> [ACTIVITY]: Below are records with pictures. Reproduce exactly the lines from the line with "- Mercurialに入門しよう！" to the line with "# Responsible Data Science", inclusive, and leave each picture out.
*** PROVIDED MATERIAL Section Begins ***
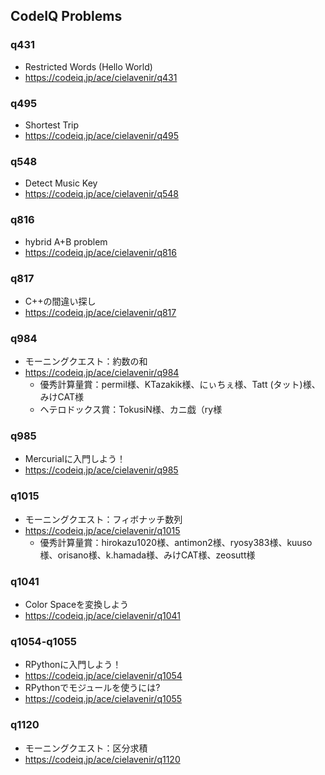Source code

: ## CodeIQ Problems

### q431
- Restricted Words (Hello World)
- <https://codeiq.jp/ace/cielavenir/q431>

### q495
- Shortest Trip
- <https://codeiq.jp/ace/cielavenir/q495>

### q548
- Detect Music Key
- <https://codeiq.jp/ace/cielavenir/q548>

### q816
- hybrid A+B problem
- <https://codeiq.jp/ace/cielavenir/q816>

### q817
- C++の間違い探し
- <https://codeiq.jp/ace/cielavenir/q817>

### q984
- モーニングクエスト：約数の和
- <https://codeiq.jp/ace/cielavenir/q984>
  - 優秀計算量賞：permil様、KTazakik様、にぃちぇ様、Tatt (タット)様、みけCAT様
  - ヘテロドックス賞：TokusiN様、カニ戯（ry様

### q985
- Mercurialに入門しよう！
- <https://codeiq.jp/ace/cielavenir/q985>

### q1015
- モーニングクエスト：フィボナッチ数列
- <https://codeiq.jp/ace/cielavenir/q1015>
  - 優秀計算量賞：hirokazu1020様、antimon2様、ryosy383様、kuuso様、orisano様、k.hamada様、みけCAT様、zeosutt様


### q1041
- Color Spaceを変換しよう
- <https://codeiq.jp/ace/cielavenir/q1041>

### q1054-q1055
- RPythonに入門しよう！
- <https://codeiq.jp/ace/cielavenir/q1054>
- RPythonでモジュールを使うには?
- <https://codeiq.jp/ace/cielavenir/q1055>

### q1120
- モーニングクエスト：区分求積
- <https://codeiq.jp/ace/cielavenir/q1120>
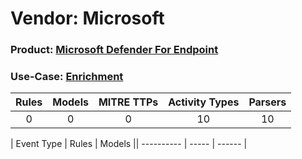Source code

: Vendor: Microsoft
=================
### Product: [Microsoft Defender For Endpoint](../ds_microsoft_microsoft_defender_for_endpoint.md)
### Use-Case: [Enrichment](../../../../UseCases/uc_enrichment.md)

| Rules | Models | MITRE TTPs | Activity Types | Parsers |
|:-----:|:------:|:----------:|:--------------:|:-------:|
|   0   |   0    |     0      |       10       |   10    |

| Event Type | Rules | Models || ---------- | ----- | ------ |
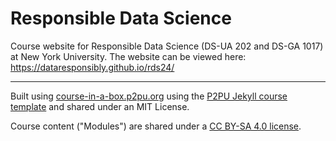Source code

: # Responsible Data Science

Course website for Responsible Data Science (DS-UA 202 and DS-GA 1017) at New York University. The website can be viewed here: https://dataresponsibly.github.io/rds24/

---

Built using [course-in-a-box.p2pu.org](https://course-in-a-box.p2pu.org) using the [P2PU Jekyll course template](https://github.com/p2pu/jekyll-course-template) and shared under an MIT License.

Course content ("Modules") are shared under a [CC BY-SA 4.0 license](https://creativecommons.org/licenses/by-sa/4.0/).
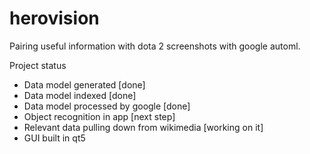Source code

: # herovision
 Pairing useful information with dota 2 screenshots with google automl.
 
 Project status
 - Data model generated [done]
 - Data model indexed [done]
 - Data model processed by google [done]
 - Object recognition in app [next step]
 - Relevant data pulling down from wikimedia [working on it]
 - GUI built in qt5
*** PROVIDED MATERIAL Section Ends ***
> [TASK OUTPUT]:
- Mercurialに入門しよう！
- <https://codeiq.jp/ace/cielavenir/q985>

### q1015
- モーニングクエスト：フィボナッチ数列
- <https://codeiq.jp/ace/cielavenir/q1015>
  - 優秀計算量賞：hirokazu1020様、antimon2様、ryosy383様、kuuso様、orisano様、k.hamada様、みけCAT様、zeosutt様


### q1041
- Color Spaceを変換しよう
- <https://codeiq.jp/ace/cielavenir/q1041>

### q1054-q1055
- RPythonに入門しよう！
- <https://codeiq.jp/ace/cielavenir/q1054>
- RPythonでモジュールを使うには?
- <https://codeiq.jp/ace/cielavenir/q1055>

### q1120
- モーニングクエスト：区分求積
- <https://codeiq.jp/ace/cielavenir/q1120>
Source code

: Vendor: Microsoft
=================
### Product: [Microsoft Defender For Endpoint](../ds_microsoft_microsoft_defender_for_endpoint.md)
### Use-Case: [Enrichment](../../../../UseCases/uc_enrichment.md)

| Rules | Models | MITRE TTPs | Activity Types | Parsers |
|:-----:|:------:|:----------:|:--------------:|:-------:|
|   0   |   0    |     0      |       10       |   10    |

| Event Type | Rules | Models || ---------- | ----- | ------ |
Source code

: # Responsible Data Science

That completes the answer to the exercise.